DocketNumber: 91-3351
Citation Numbers: 968 F.2d 703, 1992 U.S. App. LEXIS 15107, 1992 WL 148194
Judges: McMillian, Gibson, Magill
Filed Date: 7/2/1992
Status: Precedential
Modified Date: 11/4/2024
968 F.2d 703
UNITED STATES of America, Appellee,
v.
Douglas Greg CORNELIUS, Appellant.
No. 91-3351.
United States Court of Appeals,
Eighth Circuit.
Submitted May 14, 1992.
Decided July 2, 1992.
Dean Stowers, Des Moines, Iowa, argued, for appellant.
Linda R. Reade, Des Moines, Iowa, argued, for appellee.
Before McMILLIAN, JOHN R. GIBSON, and MAGILL, Circuit Judges.
MAGILL, Circuit Judge.
Douglas Greg Cornelius appeals his thirty-year sentence imposed pursuant to the enhancement provisions of 18 U.S.C. § 924(e) (armed career criminal) and the United States Sentencing Guidelines § 4B1.1 (career offender). The district court imposed the thirty-year sentence on remand, believing that it was foreclosed from addressing any issue other than the proper sentence term. We affirm in part, reverse in part and remand for resentencing.
Cornelius was tried and convicted of being a felon in possession of a firearm on April 5, 1990. The government argued that Cornelius' sentence should be enhanced because he is an armed career criminal under § 924(e) and a career offender under U.S.S.G. § 4B1.1. The district court found that Cornelius is a career offender. It held, however, that he is not an armed career criminal because the 1970 breaking and entering conviction on which the government relied did not qualify as a predicate felony under the statute. The court sentenced Cornelius to ten years' imprisonment. Cornelius appealed the district court's finding that he is a career offender, arguing that possession of a firearm by a felon is not a crime of violence under § 4B1.1. We found that possession of a firearm by a felon was a crime of violence under § 4B1.1 and affirmed the district court.1 United States v. Cornelius, 931 F.2d 490 (8th Cir.1991). The government cross-appealed the finding that Cornelius was not an armed career criminal. We reversed and remanded for resentencing on this issue because we held that Cornelius' 1970 breaking and entering conviction qualified as a predicate felony under § 924(e). Id.

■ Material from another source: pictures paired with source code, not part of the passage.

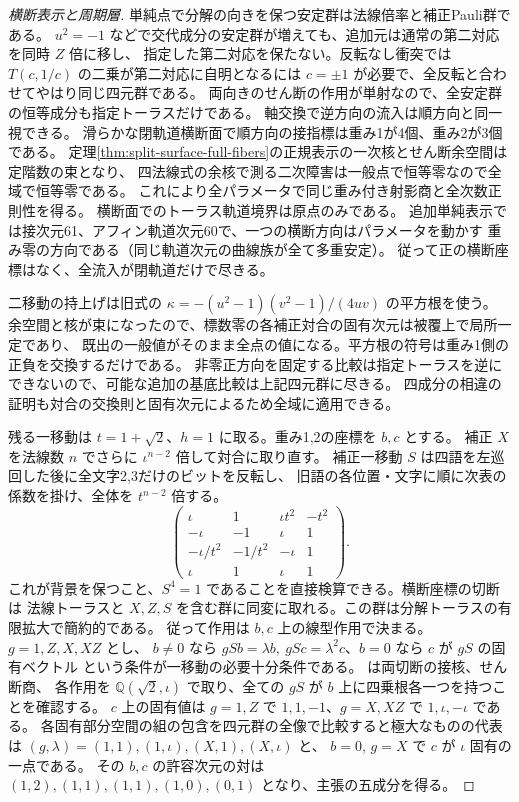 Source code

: \begin{proof}[横断表示と周期層]
単純点で分解の向きを保つ安定群は法線倍率と補正Pauli群である。
$u^2=-1$ などで交代成分の安定群が増えても、追加元は通常の第二対応を同時 $Z$ 倍に移し、
指定した第二対応を保たない。反転なし衝突では $T(c,1/c)$ の二乗が第二対応に自明となるには
$c=\pm1$ が必要で、全反転と合わせてやはり同じ四元群である。
両向きのせん断の作用が単射なので、全安定群の恒等成分も指定トーラスだけである。
軸交換で逆方向の流入は順方向と同一視できる。
滑らかな閉軌道横断面で順方向の接指標は重み1が4個、重み2が3個である。
定理\ref{thm:split-surface-full-fibers}の正規表示の一次核とせん断余空間は定階数の束となり、
四法線式の余核で測る二次障害は一般点で恒等零なので全域で恒等零である。
これにより全パラメータで同じ重み付き射影商と全次数正則性を得る。
横断面でのトーラス軌道境界は原点のみである。
追加単純表示では接次元61、アフィン軌道次元60で、一つの横断方向はパラメータを動かす
重み零の方向である（同じ軌道次元の曲線族が全て多重安定）。
従って正の横断座標はなく、全流入が閉軌道だけで尽きる。

二移動の持上げは旧式の $\kappa=-(u^2-1)(v^2-1)/(4uv)$ の平方根を使う。
余空間と核が束になったので、標数零の各補正対合の固有次元は被覆上で局所一定であり、
既出の一般値がそのまま全点の値になる。平方根の符号は重み1側の正負を交換するだけである。
非零正方向を固定する比較は指定トーラスを逆にできないので、可能な追加の基底比較は上記四元群に尽きる。
四成分の相違の証明も対合の交換則と固有次元によるため全域に適用できる。

残る一移動は $t=1+\sqrt2$、$h=1$ に取る。重み1,2の座標を $b,c$ とする。
補正 $X$ を法線数 $n$ でさらに $\iota^{n-2}$ 倍して対合に取り直す。
補正一移動 $S$ は四語を左巡回した後に全文字2,3だけのビットを反転し、
旧語の各位置・文字に順に次表の係数を掛け、全体を $t^{n-2}$ 倍する。
\[
\begin{pmatrix}
 \iota&1&\iota t^2&-t^2\\
 -\iota&-1&\iota&1\\
 -\iota/t^2&-1/t^2&-\iota&1\\
 \iota&1&\iota&1
\end{pmatrix}.
\]
これが背景を保つこと、$S^4=1$ であることを直接検算できる。横断座標の切断は
法線トーラスと $X,Z,S$ を含む群に同変に取れる。この群は分解トーラスの有限拡大で簡約的である。
従って作用は $b,c$ 上の線型作用で決まる。$g=1,Z,X,XZ$ とし、
$b\ne0$ なら $gSb=\lambda b,\ gSc=\lambda^2c$、$b=0$ なら $c$ が $gS$ の固有ベクトル
という条件が一移動の必要十分条件である。
 は両切断の接核、せん断商、
各作用を $\mathbb Q(\sqrt2,\iota)$ で取り、全ての $gS$ が $b$ 上に四乗根各一つを持つことを確認する。
$c$ 上の固有値は $g=1,Z$ で $1,1,-1$、$g=X,XZ$ で $1,\iota,-\iota$ である。
各固有部分空間の組の包含を四元群の全像で比較すると極大なものの代表は
$(g,\lambda)=(1,1),(1,\iota),(X,1),(X,\iota)$ と、
$b=0$, $g=X$ で $c$ が $\iota$ 固有の一点である。
その $b,c$ の許容次元の対は $(1,2),(1,1),(1,1),(1,0),(0,1)$ となり、主張の五成分を得る。
\end{proof}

At the resentencing hearing held October 3, 1991, Cornelius argued that one of the prior convictions relied on to enhance his sentence under § 924(e) was based on an invalid guilty plea and could not be used. Therefore, he argued, he is not an armed career criminal. In addition, Cornelius asserted that two prior convictions for arson and extortion are "related cases" under the Sentencing Guidelines and cannot be considered separate convictions for purposes of applying U.S.S.G. § 4B1.1 because they were consolidated for plea and sentencing. The district court allowed Cornelius to make an offer of proof, but held that, given this court's finding that Cornelius is an armed career criminal as well as a career offender, it could only decide the proper sentence term on remand. In the alternative, the court held that the arson and extortion cases were not "related cases" under the Guidelines. The court found that the Guidelines range was thirty years to life, and sentenced Cornelius to thirty years.
On appeal, Cornelius argues that the district court erred in finding that it could not consider any new issues on remand. He claims that the district court erred in refusing to consider evidence that his guilty plea in the conviction used to enhance his sentence under § 924(e) was constitutionally invalid. He also claims that the district court erred when it refused to consider his argument that the two convictions used to enhance his sentence under U.S.S.G. § 4B1.1 were "related" cases under the Guidelines and could only be counted as one conviction rather than two.
I. Consideration of New Evidence on Remand
Cornelius first argues that the district court erred when it refused to consider new evidence about the validity of certain prior convictions used to enhance his sentence under § 924(e) and § 4B1.1. The government replies that the district court was correct because this court decided in the first appeal that Cornelius was both a career offender and an armed career criminal. Therefore, the mandate on remand was limited and only allowed the district court to decide the proper sentence term under the Guidelines given those findings. We disagree.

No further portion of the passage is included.